Corría la sangre cada vez con menos velocidad, dejando un charco cada vez más amplio en el suelo, y la voz se iba apagando conforme la vida abandonaba su cuerpo. Estaba pálido. Su cara había adquirido el color blanquecino de la muerte. Su respiración se volvía dificultosa. Su corazón, se paraba. Las fuerzas le iban abandonando poco a poco mientras su vista comenzaba a verlo todo cada vez más borroso.

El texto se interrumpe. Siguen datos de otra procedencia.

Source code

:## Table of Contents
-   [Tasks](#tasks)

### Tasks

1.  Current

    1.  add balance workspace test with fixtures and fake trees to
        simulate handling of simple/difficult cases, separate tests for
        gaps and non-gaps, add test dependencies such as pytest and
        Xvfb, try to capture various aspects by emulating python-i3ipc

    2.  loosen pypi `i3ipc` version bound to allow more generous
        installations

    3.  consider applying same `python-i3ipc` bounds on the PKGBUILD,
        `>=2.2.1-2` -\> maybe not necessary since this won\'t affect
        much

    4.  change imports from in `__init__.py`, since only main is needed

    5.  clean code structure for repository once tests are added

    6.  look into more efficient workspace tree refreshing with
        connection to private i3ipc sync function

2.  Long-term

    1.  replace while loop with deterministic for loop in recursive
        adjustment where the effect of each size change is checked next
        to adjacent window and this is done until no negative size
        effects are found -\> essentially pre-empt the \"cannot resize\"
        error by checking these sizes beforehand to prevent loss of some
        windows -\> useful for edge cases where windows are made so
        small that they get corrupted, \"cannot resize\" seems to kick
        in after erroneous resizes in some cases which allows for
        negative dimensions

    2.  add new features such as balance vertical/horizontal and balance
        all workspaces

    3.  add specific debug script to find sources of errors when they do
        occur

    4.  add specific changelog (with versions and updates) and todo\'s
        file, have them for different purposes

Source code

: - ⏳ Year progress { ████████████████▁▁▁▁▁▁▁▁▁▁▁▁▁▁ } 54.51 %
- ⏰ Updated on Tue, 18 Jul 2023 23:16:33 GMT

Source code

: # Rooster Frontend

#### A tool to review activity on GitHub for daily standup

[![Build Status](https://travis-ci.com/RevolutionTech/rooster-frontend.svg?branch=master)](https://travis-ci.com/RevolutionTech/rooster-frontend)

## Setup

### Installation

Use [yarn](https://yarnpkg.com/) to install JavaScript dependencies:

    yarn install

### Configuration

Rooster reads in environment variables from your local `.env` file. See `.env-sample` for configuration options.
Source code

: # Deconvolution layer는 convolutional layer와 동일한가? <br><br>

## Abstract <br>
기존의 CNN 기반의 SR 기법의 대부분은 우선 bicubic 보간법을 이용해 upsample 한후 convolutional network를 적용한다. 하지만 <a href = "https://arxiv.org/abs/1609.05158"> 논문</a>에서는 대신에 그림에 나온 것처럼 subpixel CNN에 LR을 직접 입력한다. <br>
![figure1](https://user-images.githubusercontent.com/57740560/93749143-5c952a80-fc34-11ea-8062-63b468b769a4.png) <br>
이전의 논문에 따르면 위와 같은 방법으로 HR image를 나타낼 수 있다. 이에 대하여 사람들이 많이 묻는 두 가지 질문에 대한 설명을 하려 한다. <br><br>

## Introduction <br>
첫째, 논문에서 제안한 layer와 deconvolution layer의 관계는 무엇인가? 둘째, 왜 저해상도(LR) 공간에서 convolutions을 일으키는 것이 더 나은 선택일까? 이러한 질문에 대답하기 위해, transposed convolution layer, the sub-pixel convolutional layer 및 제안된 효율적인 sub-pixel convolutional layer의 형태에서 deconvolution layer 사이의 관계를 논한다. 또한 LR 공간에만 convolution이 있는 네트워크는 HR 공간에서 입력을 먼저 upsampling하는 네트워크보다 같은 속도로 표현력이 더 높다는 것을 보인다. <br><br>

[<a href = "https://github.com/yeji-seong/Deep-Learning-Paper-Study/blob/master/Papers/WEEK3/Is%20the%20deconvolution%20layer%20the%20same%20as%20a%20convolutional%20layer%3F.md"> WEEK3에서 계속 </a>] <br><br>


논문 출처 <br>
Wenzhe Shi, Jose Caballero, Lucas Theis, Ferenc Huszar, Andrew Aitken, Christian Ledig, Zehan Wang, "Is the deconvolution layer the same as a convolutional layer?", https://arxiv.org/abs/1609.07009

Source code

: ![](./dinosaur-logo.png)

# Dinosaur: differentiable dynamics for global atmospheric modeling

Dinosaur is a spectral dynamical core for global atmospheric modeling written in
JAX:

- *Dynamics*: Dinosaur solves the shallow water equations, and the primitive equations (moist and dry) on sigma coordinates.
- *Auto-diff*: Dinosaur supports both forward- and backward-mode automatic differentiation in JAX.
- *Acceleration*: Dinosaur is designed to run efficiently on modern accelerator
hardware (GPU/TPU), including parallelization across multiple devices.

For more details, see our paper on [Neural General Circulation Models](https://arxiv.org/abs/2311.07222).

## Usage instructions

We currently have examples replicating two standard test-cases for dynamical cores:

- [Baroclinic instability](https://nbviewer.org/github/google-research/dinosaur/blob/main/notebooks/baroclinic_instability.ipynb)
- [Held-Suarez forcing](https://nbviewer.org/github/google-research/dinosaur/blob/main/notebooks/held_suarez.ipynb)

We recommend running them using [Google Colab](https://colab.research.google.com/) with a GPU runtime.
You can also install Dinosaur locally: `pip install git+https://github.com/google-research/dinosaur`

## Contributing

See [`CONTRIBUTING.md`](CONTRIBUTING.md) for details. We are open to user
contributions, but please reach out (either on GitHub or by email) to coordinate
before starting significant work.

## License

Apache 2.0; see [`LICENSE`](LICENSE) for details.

Cada vez se volvía todo más oscuro y sombrío y las tinieblas iban tomando cara rincón de la sala. 

Cayó al suelo junto a la daga a la que observó mientras susurraba los últimos versos del poema. Notaba sus extremidades se iban helando. Como todo se volvió negro a su alrededor. No. No podía morir todavía. Quedaban versos que recitar. Su cuerpo, cada vez estaba más débil y cerraba los ojos poco a poco. El poema se acababa, su vida también. 

Apenas pudo susurrar los últimos versos. Pero sus pulmones, su corazón, se fueron junto con los del soldado del poema -¿y no era Lucano acaso ese soldado?-. Ese fue su último pensamiento. Su último latido se llevó también su última pregunta, y en la habitación, no quedó más que su cuerpo inerte reposando en una fría sala, con un inmenso charco de sangre en el suelo, una hoja con un poema en una de sus manos, y la luna iluminando su cara con la última expresión de la muerte.